Clarification: Here's what I've all tried. I ran an entire keg full of oxyclean through the line followed by an entire keg full of baking soda water. On both, I ran the liquid through fairly slowly, letting it sit in the lines for a while before running some more through.

At this point, straight soda water still tastes distinctly of root beer, though when that water is flavored with orange, it masks it enough that I can't taste the root beer.

At the end of this keg of water, if I still taste it, I guess I'm going to replace all of the tubing up to the tower (which I can't figure out how to tear apart, actually), rebuild the keg with new O-rings and, if no one has any better ideas, I might just replace the entire tower too (thus having replaced everything that touched the root beer).
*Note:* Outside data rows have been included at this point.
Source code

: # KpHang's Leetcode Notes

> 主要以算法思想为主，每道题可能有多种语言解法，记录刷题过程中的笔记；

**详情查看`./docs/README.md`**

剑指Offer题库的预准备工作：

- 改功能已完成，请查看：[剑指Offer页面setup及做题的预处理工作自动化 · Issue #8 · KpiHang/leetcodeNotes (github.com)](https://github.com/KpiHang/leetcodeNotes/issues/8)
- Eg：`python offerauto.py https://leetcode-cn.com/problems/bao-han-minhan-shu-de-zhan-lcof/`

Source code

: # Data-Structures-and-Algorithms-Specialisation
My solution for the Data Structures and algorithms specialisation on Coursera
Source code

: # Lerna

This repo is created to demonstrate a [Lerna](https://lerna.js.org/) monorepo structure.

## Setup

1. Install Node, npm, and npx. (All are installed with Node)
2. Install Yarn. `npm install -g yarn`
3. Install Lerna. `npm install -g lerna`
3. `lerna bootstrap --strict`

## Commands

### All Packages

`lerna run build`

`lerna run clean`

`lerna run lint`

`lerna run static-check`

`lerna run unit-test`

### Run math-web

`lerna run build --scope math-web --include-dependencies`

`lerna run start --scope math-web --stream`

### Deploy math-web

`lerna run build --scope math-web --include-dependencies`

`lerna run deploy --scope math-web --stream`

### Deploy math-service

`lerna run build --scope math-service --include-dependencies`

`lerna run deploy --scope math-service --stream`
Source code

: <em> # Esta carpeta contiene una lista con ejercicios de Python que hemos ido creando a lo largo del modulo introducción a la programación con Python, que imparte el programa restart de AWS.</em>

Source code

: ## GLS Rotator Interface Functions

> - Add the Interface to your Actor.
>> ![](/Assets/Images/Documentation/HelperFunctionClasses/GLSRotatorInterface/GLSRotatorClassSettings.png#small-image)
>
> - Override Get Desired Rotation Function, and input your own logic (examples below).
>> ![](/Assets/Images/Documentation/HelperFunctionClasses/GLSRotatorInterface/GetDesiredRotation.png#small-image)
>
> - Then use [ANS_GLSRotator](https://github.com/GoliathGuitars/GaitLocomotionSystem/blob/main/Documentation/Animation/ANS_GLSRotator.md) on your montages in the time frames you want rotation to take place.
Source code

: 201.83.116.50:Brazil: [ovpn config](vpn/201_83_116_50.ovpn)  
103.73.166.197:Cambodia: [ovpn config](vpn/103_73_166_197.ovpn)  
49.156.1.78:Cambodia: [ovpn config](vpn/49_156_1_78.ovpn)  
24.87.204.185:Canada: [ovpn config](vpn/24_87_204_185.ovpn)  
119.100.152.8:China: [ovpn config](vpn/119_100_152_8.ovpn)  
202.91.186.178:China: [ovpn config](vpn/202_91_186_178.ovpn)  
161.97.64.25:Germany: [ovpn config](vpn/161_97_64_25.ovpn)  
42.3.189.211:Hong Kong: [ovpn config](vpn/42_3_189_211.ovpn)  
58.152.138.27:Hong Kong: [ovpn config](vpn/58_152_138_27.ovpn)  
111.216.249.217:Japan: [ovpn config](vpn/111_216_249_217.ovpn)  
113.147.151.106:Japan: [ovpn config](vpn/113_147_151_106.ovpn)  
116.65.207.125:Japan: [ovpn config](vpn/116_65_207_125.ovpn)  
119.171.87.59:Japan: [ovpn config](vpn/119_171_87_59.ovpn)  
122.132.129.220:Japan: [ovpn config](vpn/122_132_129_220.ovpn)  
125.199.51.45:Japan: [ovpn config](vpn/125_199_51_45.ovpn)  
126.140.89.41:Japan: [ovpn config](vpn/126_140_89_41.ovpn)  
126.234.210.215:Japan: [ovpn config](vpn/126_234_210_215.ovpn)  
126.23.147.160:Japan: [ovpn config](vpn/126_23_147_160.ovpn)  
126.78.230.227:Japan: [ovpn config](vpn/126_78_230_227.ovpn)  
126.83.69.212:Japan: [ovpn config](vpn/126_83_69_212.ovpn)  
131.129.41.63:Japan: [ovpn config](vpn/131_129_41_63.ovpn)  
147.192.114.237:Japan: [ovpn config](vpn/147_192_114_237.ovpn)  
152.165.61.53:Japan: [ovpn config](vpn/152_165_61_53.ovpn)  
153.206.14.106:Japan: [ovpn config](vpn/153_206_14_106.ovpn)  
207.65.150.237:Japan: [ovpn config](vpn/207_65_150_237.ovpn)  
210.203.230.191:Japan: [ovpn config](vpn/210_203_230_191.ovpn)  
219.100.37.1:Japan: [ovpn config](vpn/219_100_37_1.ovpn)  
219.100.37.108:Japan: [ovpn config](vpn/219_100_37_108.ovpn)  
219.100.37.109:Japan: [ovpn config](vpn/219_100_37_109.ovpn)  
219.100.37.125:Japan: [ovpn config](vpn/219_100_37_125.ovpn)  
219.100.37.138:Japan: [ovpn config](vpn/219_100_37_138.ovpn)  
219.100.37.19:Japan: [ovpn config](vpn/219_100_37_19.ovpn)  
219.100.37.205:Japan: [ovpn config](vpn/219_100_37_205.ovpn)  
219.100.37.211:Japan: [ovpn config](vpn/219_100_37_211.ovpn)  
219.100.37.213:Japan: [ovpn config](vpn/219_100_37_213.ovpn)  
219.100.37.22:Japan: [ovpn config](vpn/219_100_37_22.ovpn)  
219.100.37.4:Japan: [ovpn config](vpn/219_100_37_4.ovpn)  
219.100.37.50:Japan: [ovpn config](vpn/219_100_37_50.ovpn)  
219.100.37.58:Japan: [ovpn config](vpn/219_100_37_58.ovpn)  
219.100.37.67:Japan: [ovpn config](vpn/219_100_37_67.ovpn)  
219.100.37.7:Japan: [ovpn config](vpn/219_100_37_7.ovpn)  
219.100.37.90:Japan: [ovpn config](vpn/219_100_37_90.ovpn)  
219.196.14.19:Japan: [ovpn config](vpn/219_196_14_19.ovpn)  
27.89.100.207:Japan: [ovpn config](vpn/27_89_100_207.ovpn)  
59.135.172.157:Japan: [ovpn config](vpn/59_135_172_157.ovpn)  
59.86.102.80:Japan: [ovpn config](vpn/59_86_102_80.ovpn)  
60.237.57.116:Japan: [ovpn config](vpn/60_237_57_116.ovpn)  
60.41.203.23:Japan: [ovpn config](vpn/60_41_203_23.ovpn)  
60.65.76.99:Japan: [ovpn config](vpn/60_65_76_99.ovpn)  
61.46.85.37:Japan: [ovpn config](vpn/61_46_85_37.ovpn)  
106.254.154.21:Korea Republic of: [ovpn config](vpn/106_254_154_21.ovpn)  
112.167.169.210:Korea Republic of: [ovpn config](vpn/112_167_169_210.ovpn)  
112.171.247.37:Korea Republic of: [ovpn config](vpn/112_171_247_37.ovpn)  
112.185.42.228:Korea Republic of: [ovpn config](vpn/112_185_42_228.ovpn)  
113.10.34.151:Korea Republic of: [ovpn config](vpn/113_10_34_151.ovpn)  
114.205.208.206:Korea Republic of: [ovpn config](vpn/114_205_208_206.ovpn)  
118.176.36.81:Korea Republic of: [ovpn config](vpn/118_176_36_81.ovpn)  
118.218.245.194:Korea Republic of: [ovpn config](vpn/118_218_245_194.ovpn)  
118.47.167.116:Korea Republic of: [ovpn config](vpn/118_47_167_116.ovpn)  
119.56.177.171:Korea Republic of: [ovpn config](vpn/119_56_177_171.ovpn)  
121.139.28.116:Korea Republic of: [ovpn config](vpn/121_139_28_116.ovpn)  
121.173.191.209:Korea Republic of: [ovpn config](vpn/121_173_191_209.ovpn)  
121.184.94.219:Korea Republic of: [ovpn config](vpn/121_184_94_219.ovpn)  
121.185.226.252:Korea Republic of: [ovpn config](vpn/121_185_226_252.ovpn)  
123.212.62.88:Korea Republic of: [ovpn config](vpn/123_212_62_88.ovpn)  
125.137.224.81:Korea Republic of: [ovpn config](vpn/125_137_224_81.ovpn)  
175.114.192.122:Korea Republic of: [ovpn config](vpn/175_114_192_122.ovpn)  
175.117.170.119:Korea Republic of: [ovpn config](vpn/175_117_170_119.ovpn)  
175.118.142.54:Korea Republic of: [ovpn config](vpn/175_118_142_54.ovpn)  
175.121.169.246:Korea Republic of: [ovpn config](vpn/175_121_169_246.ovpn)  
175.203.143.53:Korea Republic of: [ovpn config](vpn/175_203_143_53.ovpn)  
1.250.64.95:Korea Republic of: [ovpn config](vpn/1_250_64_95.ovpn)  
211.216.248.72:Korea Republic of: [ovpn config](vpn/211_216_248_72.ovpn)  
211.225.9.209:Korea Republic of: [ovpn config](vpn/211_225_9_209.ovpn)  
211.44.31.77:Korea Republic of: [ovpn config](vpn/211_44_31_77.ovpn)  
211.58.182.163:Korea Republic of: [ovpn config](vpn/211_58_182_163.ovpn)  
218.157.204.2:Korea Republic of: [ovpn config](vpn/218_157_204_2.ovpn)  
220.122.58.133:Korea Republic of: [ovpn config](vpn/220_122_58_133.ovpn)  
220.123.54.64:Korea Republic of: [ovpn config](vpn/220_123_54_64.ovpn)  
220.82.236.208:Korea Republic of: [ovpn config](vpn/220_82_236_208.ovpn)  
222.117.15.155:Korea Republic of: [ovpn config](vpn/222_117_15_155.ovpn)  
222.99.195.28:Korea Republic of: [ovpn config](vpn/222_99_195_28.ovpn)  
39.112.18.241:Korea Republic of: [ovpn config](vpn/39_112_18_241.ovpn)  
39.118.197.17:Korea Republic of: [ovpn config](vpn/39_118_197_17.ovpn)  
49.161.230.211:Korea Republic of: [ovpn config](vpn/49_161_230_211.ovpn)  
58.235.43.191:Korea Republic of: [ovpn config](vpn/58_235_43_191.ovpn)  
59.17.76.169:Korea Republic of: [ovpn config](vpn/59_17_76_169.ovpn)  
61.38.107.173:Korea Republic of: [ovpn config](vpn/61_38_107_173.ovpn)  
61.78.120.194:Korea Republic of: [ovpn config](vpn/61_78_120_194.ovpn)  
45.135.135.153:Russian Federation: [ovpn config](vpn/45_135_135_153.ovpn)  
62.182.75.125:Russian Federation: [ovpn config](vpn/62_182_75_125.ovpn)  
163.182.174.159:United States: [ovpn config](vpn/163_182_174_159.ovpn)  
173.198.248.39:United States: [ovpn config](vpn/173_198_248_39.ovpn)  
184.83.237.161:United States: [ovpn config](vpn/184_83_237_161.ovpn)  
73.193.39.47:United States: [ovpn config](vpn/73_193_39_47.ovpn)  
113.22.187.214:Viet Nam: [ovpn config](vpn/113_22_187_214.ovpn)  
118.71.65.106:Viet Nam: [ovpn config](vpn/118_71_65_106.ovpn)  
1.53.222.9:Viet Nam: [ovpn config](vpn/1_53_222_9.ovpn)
The take away for those who want root beer on tap, the best bet is to have the flavor syrup in a bottle with a pump (like the ones at the coffee shop) and just put soda water in the keg. That way, you can make your own soda flavors by mix and match and none of your equipment gets that root beer flavor in it.

Topic root-beer kegging kegs cleaning techniques homebrew

Category Mac


I'd suggest marking the root-beer smelling lines as your soda equipment and get new "beer-only" lines. You might be able to get the smell out of the plastic with enough heat and time, but they're cheap materials. All the expensive metal parts that came in contact should be fine. Be sure to consider your keg's seals, it's possible you're getting some aroma from the poppet o-rings.


PBW + hot water (I believe 140°F is the recommended temp) has always worked for me on stainless steel parts. You may need to replace the plastic parts, i.e. tubing, if line cleaner or PBW doesn't work.


Have you tried soaking the tubes etc. in bleach/beer line cleaner? You should be careful about soaking metals, but plastic should be OK.

However -- I'd be surprised if the aroma would transfer to beer given the time the liquid stays in the pipe. If the worst case scenario is to have some slightly gingery ale, you may as well just use those lines again. The ginger smell will fade over time.

On the other hand if it's just plastic pipes that are the problem, you might want to replace them -- plastic tube is fairly cheap.